In the data below, find every line with the word "你睡得着吗" and copy it out.

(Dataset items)
——————
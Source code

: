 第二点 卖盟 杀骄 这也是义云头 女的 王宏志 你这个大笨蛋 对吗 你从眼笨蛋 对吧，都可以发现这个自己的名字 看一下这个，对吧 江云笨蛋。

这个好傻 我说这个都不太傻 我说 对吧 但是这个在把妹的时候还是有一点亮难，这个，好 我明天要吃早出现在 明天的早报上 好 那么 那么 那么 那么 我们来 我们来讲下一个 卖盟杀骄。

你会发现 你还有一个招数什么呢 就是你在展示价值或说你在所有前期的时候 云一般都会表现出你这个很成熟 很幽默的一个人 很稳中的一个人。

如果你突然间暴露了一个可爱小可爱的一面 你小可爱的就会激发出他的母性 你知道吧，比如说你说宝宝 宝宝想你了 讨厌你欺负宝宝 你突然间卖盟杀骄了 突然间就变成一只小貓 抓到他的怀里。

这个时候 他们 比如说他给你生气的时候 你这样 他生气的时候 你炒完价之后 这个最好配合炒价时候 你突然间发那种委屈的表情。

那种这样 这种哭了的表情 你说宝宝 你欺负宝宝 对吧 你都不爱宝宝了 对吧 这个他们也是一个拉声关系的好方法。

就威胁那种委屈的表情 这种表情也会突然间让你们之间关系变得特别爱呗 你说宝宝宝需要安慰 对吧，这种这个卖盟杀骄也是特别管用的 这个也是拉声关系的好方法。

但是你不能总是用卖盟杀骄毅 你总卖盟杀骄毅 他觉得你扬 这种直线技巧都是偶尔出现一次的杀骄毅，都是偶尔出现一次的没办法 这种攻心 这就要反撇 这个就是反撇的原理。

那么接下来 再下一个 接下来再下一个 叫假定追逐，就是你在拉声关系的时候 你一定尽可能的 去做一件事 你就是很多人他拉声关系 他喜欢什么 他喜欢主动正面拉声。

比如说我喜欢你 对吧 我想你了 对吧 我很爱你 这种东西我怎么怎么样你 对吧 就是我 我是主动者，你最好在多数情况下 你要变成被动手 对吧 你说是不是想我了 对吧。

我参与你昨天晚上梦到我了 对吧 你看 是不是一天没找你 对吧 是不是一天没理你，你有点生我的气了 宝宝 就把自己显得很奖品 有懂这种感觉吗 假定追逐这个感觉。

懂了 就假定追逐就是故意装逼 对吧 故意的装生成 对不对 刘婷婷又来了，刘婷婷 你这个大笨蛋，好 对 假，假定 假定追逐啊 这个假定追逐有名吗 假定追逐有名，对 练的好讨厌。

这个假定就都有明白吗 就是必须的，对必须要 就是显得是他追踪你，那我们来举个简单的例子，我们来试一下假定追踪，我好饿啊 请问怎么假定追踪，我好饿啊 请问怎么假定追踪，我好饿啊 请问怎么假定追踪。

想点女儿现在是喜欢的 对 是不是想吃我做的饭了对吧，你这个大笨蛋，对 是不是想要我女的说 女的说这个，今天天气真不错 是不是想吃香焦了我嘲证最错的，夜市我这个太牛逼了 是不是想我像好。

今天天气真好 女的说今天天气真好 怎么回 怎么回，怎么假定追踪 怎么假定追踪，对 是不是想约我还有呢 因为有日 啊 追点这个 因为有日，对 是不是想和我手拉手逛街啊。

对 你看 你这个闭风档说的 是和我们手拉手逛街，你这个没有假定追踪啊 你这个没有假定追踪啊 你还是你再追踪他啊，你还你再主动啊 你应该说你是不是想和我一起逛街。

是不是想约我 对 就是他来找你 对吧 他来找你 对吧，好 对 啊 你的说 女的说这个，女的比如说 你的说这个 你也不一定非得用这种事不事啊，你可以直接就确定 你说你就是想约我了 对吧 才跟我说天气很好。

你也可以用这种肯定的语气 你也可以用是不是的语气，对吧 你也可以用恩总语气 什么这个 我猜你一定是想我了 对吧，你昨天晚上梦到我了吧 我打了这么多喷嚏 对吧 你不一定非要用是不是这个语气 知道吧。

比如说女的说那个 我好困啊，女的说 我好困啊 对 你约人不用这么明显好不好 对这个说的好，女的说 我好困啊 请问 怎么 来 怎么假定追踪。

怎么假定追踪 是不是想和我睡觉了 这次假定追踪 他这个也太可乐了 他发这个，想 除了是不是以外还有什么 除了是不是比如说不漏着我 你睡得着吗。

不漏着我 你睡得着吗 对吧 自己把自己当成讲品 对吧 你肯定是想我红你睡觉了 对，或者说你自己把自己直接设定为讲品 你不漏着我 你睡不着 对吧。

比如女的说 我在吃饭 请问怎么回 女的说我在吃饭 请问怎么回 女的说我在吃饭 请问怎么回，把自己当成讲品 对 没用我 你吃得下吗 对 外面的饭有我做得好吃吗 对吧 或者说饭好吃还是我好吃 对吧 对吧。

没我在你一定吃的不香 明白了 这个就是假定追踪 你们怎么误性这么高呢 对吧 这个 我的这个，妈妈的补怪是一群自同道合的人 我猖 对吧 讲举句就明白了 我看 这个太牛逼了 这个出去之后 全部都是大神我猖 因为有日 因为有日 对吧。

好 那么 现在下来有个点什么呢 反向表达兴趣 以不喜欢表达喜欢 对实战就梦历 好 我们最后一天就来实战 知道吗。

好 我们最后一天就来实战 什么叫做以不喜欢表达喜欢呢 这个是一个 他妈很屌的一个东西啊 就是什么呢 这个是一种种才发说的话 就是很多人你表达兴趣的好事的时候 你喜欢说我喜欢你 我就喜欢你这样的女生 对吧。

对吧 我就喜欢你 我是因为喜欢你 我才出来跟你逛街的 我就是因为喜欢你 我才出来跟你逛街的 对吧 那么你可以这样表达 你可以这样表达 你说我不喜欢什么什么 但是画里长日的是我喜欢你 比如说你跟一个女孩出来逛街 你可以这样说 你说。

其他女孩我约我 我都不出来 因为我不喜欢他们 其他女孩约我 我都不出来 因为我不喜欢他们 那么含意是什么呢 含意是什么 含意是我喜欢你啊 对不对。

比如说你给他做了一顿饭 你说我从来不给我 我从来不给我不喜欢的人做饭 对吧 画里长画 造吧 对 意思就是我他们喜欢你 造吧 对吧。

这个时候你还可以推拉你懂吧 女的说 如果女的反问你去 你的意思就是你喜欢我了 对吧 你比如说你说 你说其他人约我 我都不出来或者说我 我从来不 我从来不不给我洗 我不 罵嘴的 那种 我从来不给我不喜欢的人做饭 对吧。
——————
Reply to the task:
怎么假定追踪 是不是想和我睡觉了 这次假定追踪 他这个也太可乐了 他发这个，想 除了是不是以外还有什么 除了是不是比如说不漏着我 你睡得着吗。
不漏着我 你睡得着吗 对吧 自己把自己当成讲品 对吧 你肯定是想我红你睡觉了 对，或者说你自己把自己直接设定为讲品 你不漏着我 你睡不着 对吧。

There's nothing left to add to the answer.